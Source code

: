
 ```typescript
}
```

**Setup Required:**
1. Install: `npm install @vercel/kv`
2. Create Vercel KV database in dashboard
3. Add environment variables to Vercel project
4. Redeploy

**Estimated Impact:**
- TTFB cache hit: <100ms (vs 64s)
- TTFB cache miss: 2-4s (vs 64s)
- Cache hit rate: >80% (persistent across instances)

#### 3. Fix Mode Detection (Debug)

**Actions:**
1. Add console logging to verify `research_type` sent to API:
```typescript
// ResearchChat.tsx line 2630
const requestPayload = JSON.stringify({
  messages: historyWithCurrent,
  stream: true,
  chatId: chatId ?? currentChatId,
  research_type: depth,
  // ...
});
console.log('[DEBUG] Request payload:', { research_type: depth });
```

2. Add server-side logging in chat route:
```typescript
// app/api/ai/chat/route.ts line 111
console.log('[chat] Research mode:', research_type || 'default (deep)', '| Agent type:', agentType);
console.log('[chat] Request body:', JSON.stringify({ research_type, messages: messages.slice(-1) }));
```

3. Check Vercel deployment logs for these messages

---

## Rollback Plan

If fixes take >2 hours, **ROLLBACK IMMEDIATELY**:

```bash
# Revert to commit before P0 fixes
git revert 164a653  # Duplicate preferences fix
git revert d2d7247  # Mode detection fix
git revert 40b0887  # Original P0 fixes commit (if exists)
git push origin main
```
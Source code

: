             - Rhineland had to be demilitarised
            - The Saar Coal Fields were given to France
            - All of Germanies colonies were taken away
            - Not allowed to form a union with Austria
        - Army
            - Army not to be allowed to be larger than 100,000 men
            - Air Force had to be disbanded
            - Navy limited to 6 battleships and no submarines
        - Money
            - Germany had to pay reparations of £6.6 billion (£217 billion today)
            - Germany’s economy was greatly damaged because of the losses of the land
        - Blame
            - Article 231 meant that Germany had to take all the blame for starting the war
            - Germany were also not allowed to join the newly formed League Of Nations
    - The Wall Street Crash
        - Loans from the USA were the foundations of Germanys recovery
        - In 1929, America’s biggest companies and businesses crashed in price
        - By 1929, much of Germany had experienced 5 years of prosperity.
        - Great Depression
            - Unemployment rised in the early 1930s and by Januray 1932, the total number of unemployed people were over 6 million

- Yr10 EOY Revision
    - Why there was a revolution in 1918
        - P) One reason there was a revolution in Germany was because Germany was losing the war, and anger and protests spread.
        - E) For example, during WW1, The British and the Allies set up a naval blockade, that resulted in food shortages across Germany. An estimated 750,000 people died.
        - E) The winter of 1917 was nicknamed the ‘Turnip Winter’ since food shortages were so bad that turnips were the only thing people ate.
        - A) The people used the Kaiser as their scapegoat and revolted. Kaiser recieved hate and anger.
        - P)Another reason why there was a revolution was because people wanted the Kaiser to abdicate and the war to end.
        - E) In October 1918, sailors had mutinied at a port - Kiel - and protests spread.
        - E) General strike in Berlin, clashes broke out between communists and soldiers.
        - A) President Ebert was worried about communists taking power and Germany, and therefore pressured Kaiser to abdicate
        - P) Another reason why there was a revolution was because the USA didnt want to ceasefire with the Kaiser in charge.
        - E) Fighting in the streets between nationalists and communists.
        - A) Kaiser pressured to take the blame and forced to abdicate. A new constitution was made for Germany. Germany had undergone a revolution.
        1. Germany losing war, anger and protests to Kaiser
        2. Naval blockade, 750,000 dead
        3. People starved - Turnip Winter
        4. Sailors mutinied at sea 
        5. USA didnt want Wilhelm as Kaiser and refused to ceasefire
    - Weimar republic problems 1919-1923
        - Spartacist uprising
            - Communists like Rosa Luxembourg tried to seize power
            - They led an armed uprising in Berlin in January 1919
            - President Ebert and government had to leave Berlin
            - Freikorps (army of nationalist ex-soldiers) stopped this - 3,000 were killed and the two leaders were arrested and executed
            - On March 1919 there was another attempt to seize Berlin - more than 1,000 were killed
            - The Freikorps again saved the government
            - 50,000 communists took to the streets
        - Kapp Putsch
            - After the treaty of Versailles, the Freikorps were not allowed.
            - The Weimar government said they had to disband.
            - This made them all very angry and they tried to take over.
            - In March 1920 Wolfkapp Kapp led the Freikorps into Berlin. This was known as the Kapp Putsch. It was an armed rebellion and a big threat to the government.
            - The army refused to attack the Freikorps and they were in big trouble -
────
--- Try it ---
Scan the data above for the word "Berlin" and report every line where it is found.

--- Written answer ---
        - E) General strike in Berlin, clashes broke out between communists and soldiers.
            - They led an armed uprising in Berlin in January 1919
            - President Ebert and government had to leave Berlin
            - On March 1919 there was another attempt to seize Berlin - more than 1,000 were killed
            - In March 1920 Wolfkapp Kapp led the Freikorps into Berlin. This was known as the Kapp Putsch. It was an armed rebellion and a big threat to the government.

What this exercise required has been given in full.